Data under study –
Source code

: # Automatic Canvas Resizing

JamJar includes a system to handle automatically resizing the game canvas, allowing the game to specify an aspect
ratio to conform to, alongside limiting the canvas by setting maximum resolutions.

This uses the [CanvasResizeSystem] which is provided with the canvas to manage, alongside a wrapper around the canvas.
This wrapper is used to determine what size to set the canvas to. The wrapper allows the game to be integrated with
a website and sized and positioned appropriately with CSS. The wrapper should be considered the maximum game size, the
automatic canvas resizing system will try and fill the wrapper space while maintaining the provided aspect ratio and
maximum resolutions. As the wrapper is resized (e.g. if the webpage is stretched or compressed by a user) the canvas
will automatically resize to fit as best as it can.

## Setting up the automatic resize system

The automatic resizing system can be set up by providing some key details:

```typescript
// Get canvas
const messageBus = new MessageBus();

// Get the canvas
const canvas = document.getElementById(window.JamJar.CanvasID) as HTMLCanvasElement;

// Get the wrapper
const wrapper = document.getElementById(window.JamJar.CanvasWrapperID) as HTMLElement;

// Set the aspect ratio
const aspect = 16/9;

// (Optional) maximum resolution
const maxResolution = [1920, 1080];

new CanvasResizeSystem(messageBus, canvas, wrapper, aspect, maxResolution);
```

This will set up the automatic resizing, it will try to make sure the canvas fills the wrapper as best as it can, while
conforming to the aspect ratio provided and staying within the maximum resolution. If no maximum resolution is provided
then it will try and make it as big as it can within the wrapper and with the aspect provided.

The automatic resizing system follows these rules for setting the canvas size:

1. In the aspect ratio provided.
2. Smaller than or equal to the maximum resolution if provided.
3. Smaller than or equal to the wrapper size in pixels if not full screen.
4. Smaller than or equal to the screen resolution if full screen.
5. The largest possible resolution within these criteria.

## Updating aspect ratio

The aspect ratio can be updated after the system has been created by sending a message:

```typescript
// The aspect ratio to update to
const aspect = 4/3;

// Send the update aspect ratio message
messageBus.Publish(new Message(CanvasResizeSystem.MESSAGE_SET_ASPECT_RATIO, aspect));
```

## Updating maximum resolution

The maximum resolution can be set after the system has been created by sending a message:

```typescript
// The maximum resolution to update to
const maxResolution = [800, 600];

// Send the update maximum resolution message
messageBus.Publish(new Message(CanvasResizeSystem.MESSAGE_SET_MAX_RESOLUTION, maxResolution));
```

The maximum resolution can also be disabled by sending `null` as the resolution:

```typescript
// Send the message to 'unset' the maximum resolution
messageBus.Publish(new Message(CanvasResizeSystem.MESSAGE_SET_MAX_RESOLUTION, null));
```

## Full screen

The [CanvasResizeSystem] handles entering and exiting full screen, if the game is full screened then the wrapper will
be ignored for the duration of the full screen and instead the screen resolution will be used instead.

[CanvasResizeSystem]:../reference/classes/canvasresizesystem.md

Exercise – Nothing is to be left out: set down all the records again exactly.

Solution to this problem –
Source code

: # Automatic Canvas Resizing

JamJar includes a system to handle automatically resizing the game canvas, allowing the game to specify an aspect
ratio to conform to, alongside limiting the canvas by setting maximum resolutions.

This uses the [CanvasResizeSystem] which is provided with the canvas to manage, alongside a wrapper around the canvas.
This wrapper is used to determine what size to set the canvas to. The wrapper allows the game to be integrated with
a website and sized and positioned appropriately with CSS. The wrapper should be considered the maximum game size, the
automatic canvas resizing system will try and fill the wrapper space while maintaining the provided aspect ratio and
maximum resolutions. As the wrapper is resized (e.g. if the webpage is stretched or compressed by a user) the canvas
will automatically resize to fit as best as it can.

## Setting up the automatic resize system

The automatic resizing system can be set up by providing some key details:

```typescript
// Get canvas
const messageBus = new MessageBus();

// Get the canvas
const canvas = document.getElementById(window.JamJar.CanvasID) as HTMLCanvasElement;

// Get the wrapper
const wrapper = document.getElementById(window.JamJar.CanvasWrapperID) as HTMLElement;

// Set the aspect ratio
const aspect = 16/9;

// (Optional) maximum resolution
const maxResolution = [1920, 1080];

new CanvasResizeSystem(messageBus, canvas, wrapper, aspect, maxResolution);
```

This will set up the automatic resizing, it will try to make sure the canvas fills the wrapper as best as it can, while
conforming to the aspect ratio provided and staying within the maximum resolution. If no maximum resolution is provided
then it will try and make it as big as it can within the wrapper and with the aspect provided.

The automatic resizing system follows these rules for setting the canvas size:

1. In the aspect ratio provided.
2. Smaller than or equal to the maximum resolution if provided.
3. Smaller than or equal to the wrapper size in pixels if not full screen.
4. Smaller than or equal to the screen resolution if full screen.
5. The largest possible resolution within these criteria.

## Updating aspect ratio

The aspect ratio can be updated after the system has been created by sending a message:

```typescript
// The aspect ratio to update to
const aspect = 4/3;

// Send the update aspect ratio message
messageBus.Publish(new Message(CanvasResizeSystem.MESSAGE_SET_ASPECT_RATIO, aspect));
```

## Updating maximum resolution

The maximum resolution can be set after the system has been created by sending a message:

```typescript
// The maximum resolution to update to
const maxResolution = [800, 600];

// Send the update maximum resolution message
messageBus.Publish(new Message(CanvasResizeSystem.MESSAGE_SET_MAX_RESOLUTION, maxResolution));
```

The maximum resolution can also be disabled by sending `null` as the resolution:

```typescript
// Send the message to 'unset' the maximum resolution
messageBus.Publish(new Message(CanvasResizeSystem.MESSAGE_SET_MAX_RESOLUTION, null));
```

## Full screen

The [CanvasResizeSystem] handles entering and exiting full screen, if the game is full screened then the wrapper will
be ignored for the duration of the full screen and instead the screen resolution will be used instead.

[CanvasResizeSystem]:../reference/classes/canvasresizesystem.md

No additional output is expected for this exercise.